A few hundred miles to the south, administrators at LSU’s main campus — also hard-hit by budget cuts in recent years — are haggling with the Legislature for permission to streamline the university’s ability to buy goods and services. As Koran Addo reports in The Advocate, a 2011 state law championed by the governor was supposed to reduce the multiple layers of red tape that colleges have to navigate when buying anything from classroom supplies to furniture. “People with knowledge of LSU’s inner workings estimate the savings from such a move could reach upward of $30 million over five years if the state would allow the university’s way to buy products in large quantities,” Addo reports. But it seems the rulemaking process to implement the law has itself become mired in red tape.
Federal spotlight: Plenty at stake in budget negotiations
Do you think the federal budget deficit is “out of control”? Or that defense programs are being unnecessarily targeted by upcoming budget cuts? Those and other myths are helpfully dispelled in a series of charts and graphs by the Center on Budget and Policy Priorities that aim to shed light on the looming House-Senate budget negotiations. Taken together, the charts provide information that’s helpful to keep in mind over the coming weeks: That deficits have fallen sharply since the Great Recession and are back to historic norms as a share of GDP; that the vast majority of deficit reduction has happened because of budget cuts; and that non-defense discretionary spending (everything except military and entitlement programs) has fallen to historic lows as a share of the overall economy. Perhaps most importantly, they show that the economy is far from a full recovery, as unemployment remains high and workforce participation low – meaning additional cuts to non-defense programs would make life harder for people who are already struggling.
Health coverage drops occurred long before Affordable Care Act
The Advocate reports that some Louisiana business owners have raised concerns that minimum health care standards established in the Affordable Care Act will make insurance policies unaffordable for their employees. However, the trend of employers dropping their workers from health care rolls predates the Affordable Care Act.
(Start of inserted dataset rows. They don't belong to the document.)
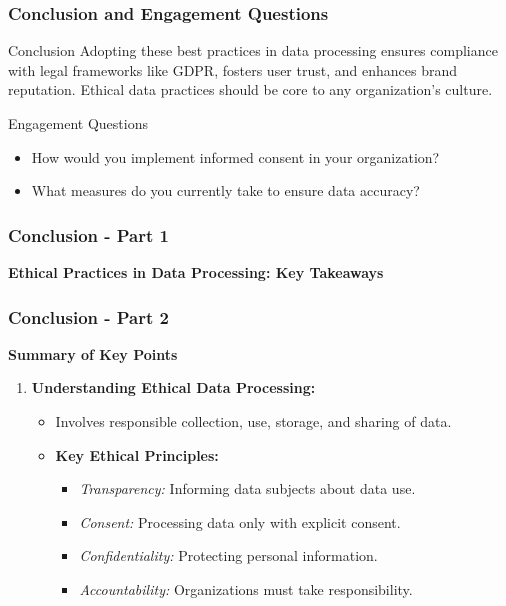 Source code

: \documentclass[aspectratio=169]{beamer}
\begin{document}
\begin{frame}[fragile]
    \frametitle{Conclusion and Engagement Questions}
    \begin{block}{Conclusion}
        Adopting these best practices in data processing ensures compliance with legal frameworks like GDPR, fosters user trust, and enhances brand reputation. Ethical data practices should be core to any organization's culture.
    \end{block}
    
    \begin{block}{Engagement Questions}
        \begin{itemize}
            \item How would you implement informed consent in your organization?
            \item What measures do you currently take to ensure data accuracy?
        \end{itemize}
    \end{block}
\end{frame}

\begin{frame}[fragile]
    \frametitle{Conclusion - Part 1}
    \textbf{Ethical Practices in Data Processing: Key Takeaways}
\end{frame}

\begin{frame}[fragile]
    \frametitle{Conclusion - Part 2}
    \textbf{Summary of Key Points}
    \begin{enumerate}
        \item \textbf{Understanding Ethical Data Processing:}
        \begin{itemize}
            \item Involves responsible collection, use, storage, and sharing of data.
            \item \textbf{Key Ethical Principles:}
                \begin{itemize}
                    \item \textit{Transparency:} Informing data subjects about data use.
                    \item \textit{Consent:} Processing data only with explicit consent.
                    \item \textit{Confidentiality:} Protecting personal information.
                    \item \textit{Accountability:} Organizations must take responsibility.
                \end{itemize}
        \end{itemize}
    \end{enumerate}
\end{frame}
\end{document}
As LBP pointed out in “Our Two Cents” Wednesday, approximately 276,000 Louisianans lost employer-sponsored coverage between 2000 and 2012. Fortunately, new data from the Kaiser Family Foundation finds nearly 350,000 Louisianans will be eligible for premium tax credits under the new federal law, increasing the potential market size to 489,000. Moreover, small businesses will now be able to shop for coverage in the new marketplace, where their purchasing power will be pooled to encourage more affordable prices from insurers.
Louisiana agencies spent $11 million on sinkhole larger than the Superdome
State agencies have spent $11 million in response to the massive sinkhole in Assumption Parish, which has expanded to a circumference that is slightly larger than the Superdome. State officials say they are seeking reimbursement from Texas Brine since the sinkhole was caused by a collapsed salt dome operated by the company. Nearly 350 residents have not been able to return to their homes due to the sinkhole.